Authors: James Patterson,Maxine Paetro
Tags: #Fiction, #Thrillers, #General, #Suspense, #FIC031000
Because of Conklin’s work and mine, Madison Tyler had
not
been found dead in a ditch. Instead, she was playing the piano, going to school, and romping with her little dog.
Tyler and his wife had been so grateful to Conklin and me for saving Madison’s life, Tyler had said he owed us a big favor.
I hoped he’d remember that promise—and then he was on the line.
“MR. TYLER,” I said into the phone, calling up a mental image of the tall, gray-haired man. The last time I’d seen him, he’d
been in the park with his little girl. He’d been laughing.
“Lindsay, I’ve told you, call me Henry,” Tyler said now. “I’ve been expecting your call. It’s too bad it has to be about this
guy.”
“We’re glad he’s surfaced,” I told Tyler. “It’s an opportunity, but only if we have time to work up a plan. Can you stall
him, Henry? What if you don’t run his letter tomorrow, maybe give us another day?”
“How can I do that? If I don’t run his letter and he kills more people, it’ll be my fault—and I can’t live with that. But,
Lindsay, I can get the money for him. I was hoping you could be our go-between.”
“You’re paying him the two million?”
“It’s cheap any way you look at it,” Tyler said to me. “He could have asked five times as much, and paying him off would still
be the right thing to do. He’s going to keep killing kids and their mothers unless we give him what he wants—you know that.
I’m sure that he’s had this payout in mind from the beginning.”
I was startled to hear Henry Tyler say he was going to pay off the killer and even more stunned at his conclusion: that the
Lipstick Killer’s spree had been about the money all along.

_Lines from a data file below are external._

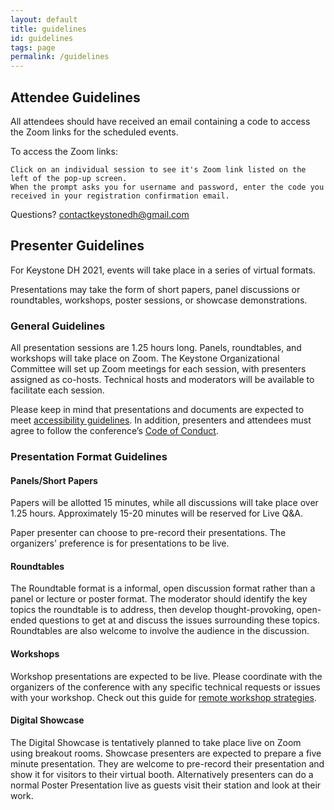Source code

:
 ```yaml
---
layout: default
title: guidelines
id: guidelines
tags: page
permalink: /guidelines
---
```


## Attendee Guidelines

All attendees should have received an email containing a code to access the Zoom links for the scheduled events.

To access the Zoom links:

    Click on an individual session to see it's Zoom link listed on the left of the pop-up screen.
    When the prompt asks you for username and password, enter the code you received in your registration confirmation email.

Questions? contactkeystonedh@gmail.com

## Presenter Guidelines

For Keystone DH 2021, events will take place in a series of virtual formats.

Presentations may take the form of short papers, panel discussions or roundtables, workshops, poster sessions, or showcase demonstrations. 

### General Guidelines

All presentation sessions are 1.25 hours long. Panels, roundtables, and workshops will take place on Zoom. The Keystone Organizational Committee will set up Zoom meetings for each session, with presenters assigned as co-hosts. Technical hosts and moderators will be available to facilitate each session. 

Please keep in mind that presentations and documents are expected to meet [accessibility guidelines](https://wiki.diglib.org/Creating_Accessible_and_Interactive_Online_Presentations). In addition, presenters and attendees must agree to follow the conference’s [Code of Conduct](https://keystonedh.network/2021/code).

### Presentation Format Guidelines

#### Panels/Short Papers

Papers will be allotted 15 minutes, while all discussions will take place over 1.25 hours. Approximately 15-20 minutes will be reserved for Live Q&A. 

Paper presenter can choose to pre-record their presentations. The organizers' preference is for presentations to be live. 

#### Roundtables 

The Roundtable format is a informal, open discussion format rather than a panel or lecture or poster format. The moderator should identify the key topics the roundtable is to address, then develop thought-provoking, open-ended questions to get at and discuss the issues surrounding these topics. Roundtables are also welcome to involve the audience in the discussion.

#### Workshops

Workshop presentations are expected to be live. Please coordinate with the organizers of the conference with any specific technical requests or issues with your workshop. Check out this guide for [remote workshop strategies](https://www.method.com/insights/field-guide-to-remote-workshops/). 

#### Digital Showcase

The Digital Showcase is tentatively planned to take place live on Zoom using breakout rooms. Showcase presenters are expected to prepare a five minute presentation. They are welcome to pre-record their presentation and show it for visitors to their virtual booth. Alternatively presenters can do a normal Poster Presentation live as guests visit their station and look at their work.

“Henry, what worries me is that buying off the killer won’t stop him from killing, and it will only encourage others to make
similar threats.”
“I understand, Lindsay. We have to trip him up somehow. That’s why I’ll be working with you.”
My headache had gone molten right between my eyes. I was a cop, nothing more. I couldn’t see through walls or into the mind
of a psycho. While it was flattering that Henry Tyler thought I could stop the Lipstick Killer, it was obvious the murderer
was smart—too smart to fall for your basic van full of cops waiting for him to pick up a briefcase of money.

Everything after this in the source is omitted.